-- Data supplied follows --

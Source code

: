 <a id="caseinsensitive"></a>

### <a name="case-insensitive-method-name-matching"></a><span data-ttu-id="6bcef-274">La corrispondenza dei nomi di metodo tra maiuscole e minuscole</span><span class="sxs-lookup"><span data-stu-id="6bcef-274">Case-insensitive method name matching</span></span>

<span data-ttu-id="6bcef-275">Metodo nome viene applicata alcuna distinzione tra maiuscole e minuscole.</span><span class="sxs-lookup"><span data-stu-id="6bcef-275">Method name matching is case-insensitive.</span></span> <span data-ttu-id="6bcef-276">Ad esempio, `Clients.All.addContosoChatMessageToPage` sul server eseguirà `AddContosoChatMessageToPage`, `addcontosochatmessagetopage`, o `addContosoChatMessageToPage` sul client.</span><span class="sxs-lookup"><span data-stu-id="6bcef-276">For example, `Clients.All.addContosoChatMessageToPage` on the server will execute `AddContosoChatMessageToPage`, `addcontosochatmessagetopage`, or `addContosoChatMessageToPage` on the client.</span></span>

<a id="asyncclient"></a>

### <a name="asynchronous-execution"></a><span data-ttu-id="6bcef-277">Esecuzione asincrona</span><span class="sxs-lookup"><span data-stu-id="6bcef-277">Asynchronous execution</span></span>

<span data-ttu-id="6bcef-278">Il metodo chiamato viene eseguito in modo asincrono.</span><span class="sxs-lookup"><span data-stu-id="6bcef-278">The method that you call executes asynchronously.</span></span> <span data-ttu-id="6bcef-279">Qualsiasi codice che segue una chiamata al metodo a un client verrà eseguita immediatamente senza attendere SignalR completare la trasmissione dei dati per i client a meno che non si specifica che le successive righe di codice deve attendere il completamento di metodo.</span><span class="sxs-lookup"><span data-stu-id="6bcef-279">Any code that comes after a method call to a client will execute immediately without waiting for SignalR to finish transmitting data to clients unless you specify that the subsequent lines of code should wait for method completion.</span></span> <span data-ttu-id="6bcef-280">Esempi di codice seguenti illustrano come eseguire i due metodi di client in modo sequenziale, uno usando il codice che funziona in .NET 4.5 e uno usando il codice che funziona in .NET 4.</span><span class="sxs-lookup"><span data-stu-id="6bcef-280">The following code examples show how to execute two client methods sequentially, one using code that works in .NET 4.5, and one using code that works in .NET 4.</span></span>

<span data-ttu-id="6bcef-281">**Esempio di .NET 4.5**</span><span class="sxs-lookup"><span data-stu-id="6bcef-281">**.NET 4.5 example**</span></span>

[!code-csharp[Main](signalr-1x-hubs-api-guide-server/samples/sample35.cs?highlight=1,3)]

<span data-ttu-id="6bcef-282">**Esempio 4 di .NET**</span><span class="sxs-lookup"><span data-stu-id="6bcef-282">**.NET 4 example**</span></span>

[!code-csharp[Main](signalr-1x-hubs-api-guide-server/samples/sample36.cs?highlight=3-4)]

-- Data supplied concluded --

Exact reproduction is required. Give the lines of the data from its first line through the line containing "method name matching</span></span>", and no others.

• Exercise result
Source code

: <a id="caseinsensitive"></a>

### <a name="case-insensitive-method-name-matching"></a><span data-ttu-id="6bcef-274">La corrispondenza dei nomi di metodo tra maiuscole e minuscole</span><span class="sxs-lookup"><span data-stu-id="6bcef-274">Case-insensitive method name matching</span></span>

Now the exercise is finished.